Records from a dataset

════════════════

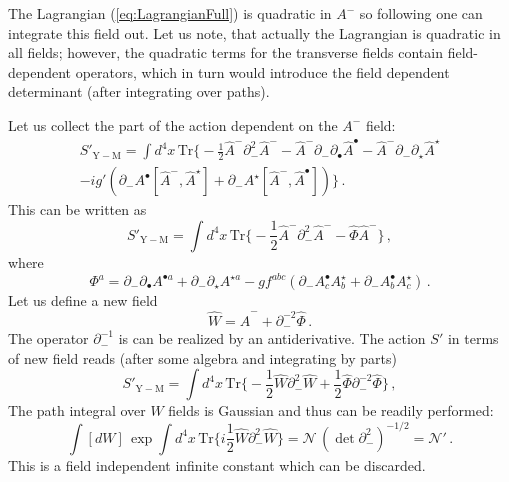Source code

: \documentclass[english,american]{article}
\begin{document}
The Lagrangian (\ref{eq:LagrangianFull}) is quadratic in $A^{-}$
so following \citep{Scherk1975,Mansfield2006} one can integrate this
field out. Let us note, that actually the Lagrangian is quadratic
in all fields; however, the quadratic terms for the transverse fields
contain field-dependent operators, which in turn would introduce the
field dependent determinant (after integrating over paths).

Let us collect the part of the action dependent on the $A^{-}$ field:
\begin{multline}
S'_{\mathrm{Y-M}}=\int d^{4}x\,\mathrm{Tr}\Bigg\{-\frac{1}{2}\hat{A}^{-}\partial_{-}^{2}\hat{A}^{-}-\hat{A}^{-}\partial_{-}\partial_{\bullet}\hat{A}^{\bullet}-\hat{A}^{-}\partial_{-}\partial_{\star}\hat{A}^{\star}\\
-ig'\left(\partial_{-}A^{\bullet}\left[\hat{A}^{-},\hat{A}^{\star}\right]+\partial_{-}A^{\star}\left[\hat{A}^{-},\hat{A}^{\bullet}\right]\right)\Bigg\}\,.
\end{multline}
This can be written as
\begin{equation}
S'_{\mathrm{Y-M}}=\int d^{4}x\,\mathrm{Tr}\Bigg\{-\frac{1}{2}\hat{A}^{-}\partial_{-}^{2}\hat{A}^{-}-\hat{\Phi}\hat{A}^{-}\Bigg\}\,,
\end{equation}
where
\begin{equation}
\Phi^{a}=\partial_{-}\partial_{\bullet}A^{\bullet a}+\partial_{-}\partial_{\star}A^{\star a}-gf^{abc}\left(\partial_{-}A_{c}^{\bullet}A_{b}^{\star}+\partial_{-}A_{b}^{\bullet}A_{c}^{\star}\right)\,.
\end{equation}
Let us define a new field
\begin{equation}
\hat{W}=\hat{A}^{-}+\partial_{-}^{-2}\hat{\Phi}\,.
\end{equation}
The operator $\partial_{-}^{-1}$ is can be realized by an antiderivative.
The action $S'$ in terms of new field reads (after some algebra and
integrating by parts)
\begin{equation}
S'_{\mathrm{Y-M}}=\int d^{4}x\,\mathrm{Tr}\Bigg\{-\frac{1}{2}\hat{W}\partial_{-}^{2}\hat{W}+\frac{1}{2}\hat{\Phi}\partial_{-}^{-2}\hat{\Phi}\Bigg\}\,,
\end{equation}
The path integral over $W$ fields is Gaussian and thus can be readily
performed:
\begin{equation}
\int\left[dW\right]\,\exp\int d^{4}x\,\mathrm{Tr}\Bigg\{ i\frac{1}{2}\hat{W}\partial_{-}^{2}\hat{W}\Bigg\}=\mathcal{N}\,\left(\det\partial_{-}^{2}\right)^{-1/2}=\mathcal{N}'\,.
\end{equation}
This is a field independent infinite constant which can be discarded.
\end{document}
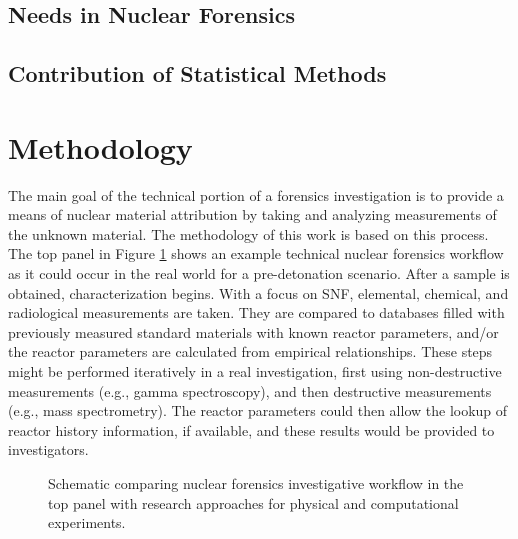 \subsection{Needs in Nuclear Forensics}

\label{sec:nfneeds}

\subsection{Contribution of Statistical Methods}

\label{sec:statscontrib}

\section{Methodology}
\label{sec:methodology}

The main goal of the technical portion of a forensics investigation is to
provide a means of nuclear material attribution by taking and analyzing
measurements of the unknown material.  The methodology of this work is based on
this process. The top panel in Figure \ref{fig:nfworkflows} shows an example
technical nuclear forensics workflow as it could occur in the real world for a
pre-detonation scenario.  After a sample is obtained, characterization begins.
With a focus on \gls{SNF}, elemental, chemical, and radiological measurements
are taken.  They are compared to databases filled with previously measured
standard materials with known reactor parameters, and/or the reactor parameters
are calculated from empirical relationships.  These steps might be performed
iteratively in a real investigation, first using non-destructive measurements
(e.g., gamma spectroscopy), and then destructive measurements (e.g., mass
spectrometry).  The reactor parameters could then allow the lookup of reactor
history information, if available, and these results would be provided to
investigators. 

\begin{figure}[!tbh]
  \caption{Schematic comparing nuclear forensics investigative workflow in the 
           top panel with research approaches for physical and computational 
           experiments.}
  \label{fig:nfworkflows}
\end{figure}

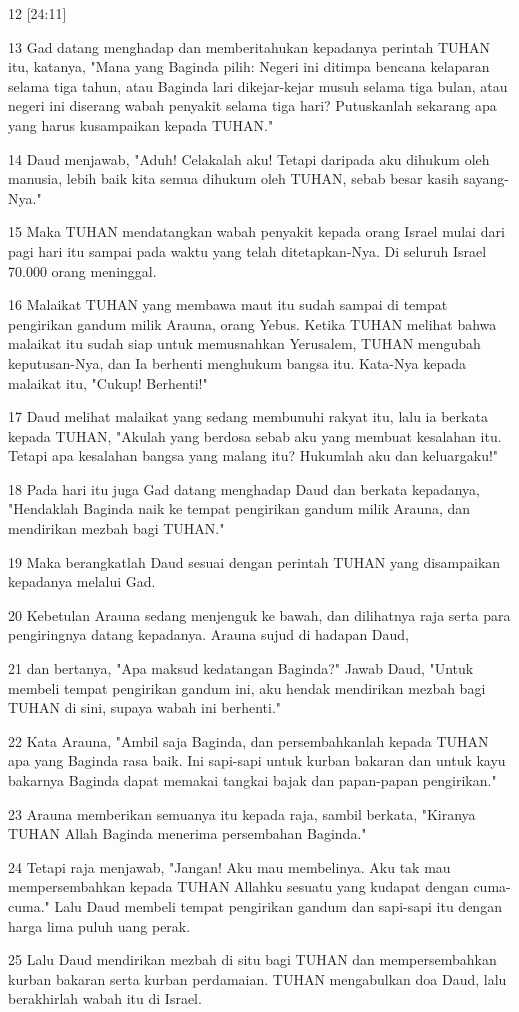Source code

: \par 12 [24:11]
\par 13 Gad datang menghadap dan memberitahukan kepadanya perintah TUHAN itu, katanya, "Mana yang Baginda pilih: Negeri ini ditimpa bencana kelaparan selama tiga tahun, atau Baginda lari dikejar-kejar musuh selama tiga bulan, atau negeri ini diserang wabah penyakit selama tiga hari? Putuskanlah sekarang apa yang harus kusampaikan kepada TUHAN."
\par 14 Daud menjawab, "Aduh! Celakalah aku! Tetapi daripada aku dihukum oleh manusia, lebih baik kita semua dihukum oleh TUHAN, sebab besar kasih sayang-Nya."
\par 15 Maka TUHAN mendatangkan wabah penyakit kepada orang Israel mulai dari pagi hari itu sampai pada waktu yang telah ditetapkan-Nya. Di seluruh Israel 70.000 orang meninggal.
\par 16 Malaikat TUHAN yang membawa maut itu sudah sampai di tempat pengirikan gandum milik Arauna, orang Yebus. Ketika TUHAN melihat bahwa malaikat itu sudah siap untuk memusnahkan Yerusalem, TUHAN mengubah keputusan-Nya, dan Ia berhenti menghukum bangsa itu. Kata-Nya kepada malaikat itu, "Cukup! Berhenti!"
\par 17 Daud melihat malaikat yang sedang membunuhi rakyat itu, lalu ia berkata kepada TUHAN, "Akulah yang berdosa sebab aku yang membuat kesalahan itu. Tetapi apa kesalahan bangsa yang malang itu? Hukumlah aku dan keluargaku!"
\par 18 Pada hari itu juga Gad datang menghadap Daud dan berkata kepadanya, "Hendaklah Baginda naik ke tempat pengirikan gandum milik Arauna, dan mendirikan mezbah bagi TUHAN."
\par 19 Maka berangkatlah Daud sesuai dengan perintah TUHAN yang disampaikan kepadanya melalui Gad.
\par 20 Kebetulan Arauna sedang menjenguk ke bawah, dan dilihatnya raja serta para pengiringnya datang kepadanya. Arauna sujud di hadapan Daud,
\par 21 dan bertanya, "Apa maksud kedatangan Baginda?" Jawab Daud, "Untuk membeli tempat pengirikan gandum ini, aku hendak mendirikan mezbah bagi TUHAN di sini, supaya wabah ini berhenti."
\par 22 Kata Arauna, "Ambil saja Baginda, dan persembahkanlah kepada TUHAN apa yang Baginda rasa baik. Ini sapi-sapi untuk kurban bakaran dan untuk kayu bakarnya Baginda dapat memakai tangkai bajak dan papan-papan pengirikan."
\par 23 Arauna memberikan semuanya itu kepada raja, sambil berkata, "Kiranya TUHAN Allah Baginda menerima persembahan Baginda."
\par 24 Tetapi raja menjawab, "Jangan! Aku mau membelinya. Aku tak mau mempersembahkan kepada TUHAN Allahku sesuatu yang kudapat dengan cuma-cuma." Lalu Daud membeli tempat pengirikan gandum dan sapi-sapi itu dengan harga lima puluh uang perak.
\par 25 Lalu Daud mendirikan mezbah di situ bagi TUHAN dan mempersembahkan kurban bakaran serta kurban perdamaian. TUHAN mengabulkan doa Daud, lalu berakhirlah wabah itu di Israel.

════════════════

WHAT IS BEING ASKED: What is needed is an exact output of the records above, with every picture left out.

RESULT:
Source code

: \documentclass[english,american]{article}
\begin{document}
The Lagrangian (\ref{eq:LagrangianFull}) is quadratic in $A^{-}$
so following \citep{Scherk1975,Mansfield2006} one can integrate this
field out. Let us note, that actually the Lagrangian is quadratic
in all fields; however, the quadratic terms for the transverse fields
contain field-dependent operators, which in turn would introduce the
field dependent determinant (after integrating over paths).

Let us collect the part of the action dependent on the $A^{-}$ field:
\begin{multline}
S'_{\mathrm{Y-M}}=\int d^{4}x\,\mathrm{Tr}\Bigg\{-\frac{1}{2}\hat{A}^{-}\partial_{-}^{2}\hat{A}^{-}-\hat{A}^{-}\partial_{-}\partial_{\bullet}\hat{A}^{\bullet}-\hat{A}^{-}\partial_{-}\partial_{\star}\hat{A}^{\star}\\
-ig'\left(\partial_{-}A^{\bullet}\left[\hat{A}^{-},\hat{A}^{\star}\right]+\partial_{-}A^{\star}\left[\hat{A}^{-},\hat{A}^{\bullet}\right]\right)\Bigg\}\,.
\end{multline}
This can be written as
\begin{equation}
S'_{\mathrm{Y-M}}=\int d^{4}x\,\mathrm{Tr}\Bigg\{-\frac{1}{2}\hat{A}^{-}\partial_{-}^{2}\hat{A}^{-}-\hat{\Phi}\hat{A}^{-}\Bigg\}\,,
\end{equation}
where
\begin{equation}
\Phi^{a}=\partial_{-}\partial_{\bullet}A^{\bullet a}+\partial_{-}\partial_{\star}A^{\star a}-gf^{abc}\left(\partial_{-}A_{c}^{\bullet}A_{b}^{\star}+\partial_{-}A_{b}^{\bullet}A_{c}^{\star}\right)\,.
\end{equation}
Let us define a new field
\begin{equation}
\hat{W}=\hat{A}^{-}+\partial_{-}^{-2}\hat{\Phi}\,.
\end{equation}
The operator $\partial_{-}^{-1}$ is can be realized by an antiderivative.
The action $S'$ in terms of new field reads (after some algebra and
integrating by parts)
\begin{equation}
S'_{\mathrm{Y-M}}=\int d^{4}x\,\mathrm{Tr}\Bigg\{-\frac{1}{2}\hat{W}\partial_{-}^{2}\hat{W}+\frac{1}{2}\hat{\Phi}\partial_{-}^{-2}\hat{\Phi}\Bigg\}\,,
\end{equation}
The path integral over $W$ fields is Gaussian and thus can be readily
performed:
\begin{equation}
\int\left[dW\right]\,\exp\int d^{4}x\,\mathrm{Tr}\Bigg\{ i\frac{1}{2}\hat{W}\partial_{-}^{2}\hat{W}\Bigg\}=\mathcal{N}\,\left(\det\partial_{-}^{2}\right)^{-1/2}=\mathcal{N}'\,.
\end{equation}
This is a field independent infinite constant which can be discarded.
\end{document}
 \subsection{Needs in Nuclear Forensics}

\label{sec:nfneeds}

\subsection{Contribution of Statistical Methods}

\label{sec:statscontrib}

\section{Methodology}
\label{sec:methodology}

The main goal of the technical portion of a forensics investigation is to
provide a means of nuclear material attribution by taking and analyzing
measurements of the unknown material.  The methodology of this work is based on
this process. The top panel in Figure \ref{fig:nfworkflows} shows an example
technical nuclear forensics workflow as it could occur in the real world for a
pre-detonation scenario.  After a sample is obtained, characterization begins.
With a focus on \gls{SNF}, elemental, chemical, and radiological measurements
are taken.  They are compared to databases filled with previously measured
standard materials with known reactor parameters, and/or the reactor parameters
are calculated from empirical relationships.  These steps might be performed
iteratively in a real investigation, first using non-destructive measurements
(e.g., gamma spectroscopy), and then destructive measurements (e.g., mass
spectrometry).  The reactor parameters could then allow the lookup of reactor
history information, if available, and these results would be provided to
investigators. 

\begin{figure}[!tbh]
  \caption{Schematic comparing nuclear forensics investigative workflow in the 
           top panel with research approaches for physical and computational 
           experiments.}
  \label{fig:nfworkflows}
\end{figure}

Source code

: \par 12 [24:11]
\par 13 Gad datang menghadap dan memberitahukan kepadanya perintah TUHAN itu, katanya, "Mana yang Baginda pilih: Negeri ini ditimpa bencana kelaparan selama tiga tahun, atau Baginda lari dikejar-kejar musuh selama tiga bulan, atau negeri ini diserang wabah penyakit selama tiga hari? Putuskanlah sekarang apa yang harus kusampaikan kepada TUHAN."
\par 14 Daud menjawab, "Aduh! Celakalah aku! Tetapi daripada aku dihukum oleh manusia, lebih baik kita semua dihukum oleh TUHAN, sebab besar kasih sayang-Nya."
\par 15 Maka TUHAN mendatangkan wabah penyakit kepada orang Israel mulai dari pagi hari itu sampai pada waktu yang telah ditetapkan-Nya. Di seluruh Israel 70.000 orang meninggal.
\par 16 Malaikat TUHAN yang membawa maut itu sudah sampai di tempat pengirikan gandum milik Arauna, orang Yebus. Ketika TUHAN melihat bahwa malaikat itu sudah siap untuk memusnahkan Yerusalem, TUHAN mengubah keputusan-Nya, dan Ia berhenti menghukum bangsa itu. Kata-Nya kepada malaikat itu, "Cukup! Berhenti!"
\par 17 Daud melihat malaikat yang sedang membunuhi rakyat itu, lalu ia berkata kepada TUHAN, "Akulah yang berdosa sebab aku yang membuat kesalahan itu. Tetapi apa kesalahan bangsa yang malang itu? Hukumlah aku dan keluargaku!"
\par 18 Pada hari itu juga Gad datang menghadap Daud dan berkata kepadanya, "Hendaklah Baginda naik ke tempat pengirikan gandum milik Arauna, dan mendirikan mezbah bagi TUHAN."
\par 19 Maka berangkatlah Daud sesuai dengan perintah TUHAN yang disampaikan kepadanya melalui Gad.
\par 20 Kebetulan Arauna sedang menjenguk ke bawah, dan dilihatnya raja serta para pengiringnya datang kepadanya. Arauna sujud di hadapan Daud,
\par 21 dan bertanya, "Apa maksud kedatangan Baginda?" Jawab Daud, "Untuk membeli tempat pengirikan gandum ini, aku hendak mendirikan mezbah bagi TUHAN di sini, supaya wabah ini berhenti."
\par 22 Kata Arauna, "Ambil saja Baginda, dan persembahkanlah kepada TUHAN apa yang Baginda rasa baik. Ini sapi-sapi untuk kurban bakaran dan untuk kayu bakarnya Baginda dapat memakai tangkai bajak dan papan-papan pengirikan."
\par 23 Arauna memberikan semuanya itu kepada raja, sambil berkata, "Kiranya TUHAN Allah Baginda menerima persembahan Baginda."
\par 24 Tetapi raja menjawab, "Jangan! Aku mau membelinya. Aku tak mau mempersembahkan kepada TUHAN Allahku sesuatu yang kudapat dengan cuma-cuma." Lalu Daud membeli tempat pengirikan gandum dan sapi-sapi itu dengan harga lima puluh uang perak.
\par 25 Lalu Daud mendirikan mezbah di situ bagi TUHAN dan mempersembahkan kurban bakaran serta kurban perdamaian. TUHAN mengabulkan doa Daud, lalu berakhirlah wabah itu di Israel.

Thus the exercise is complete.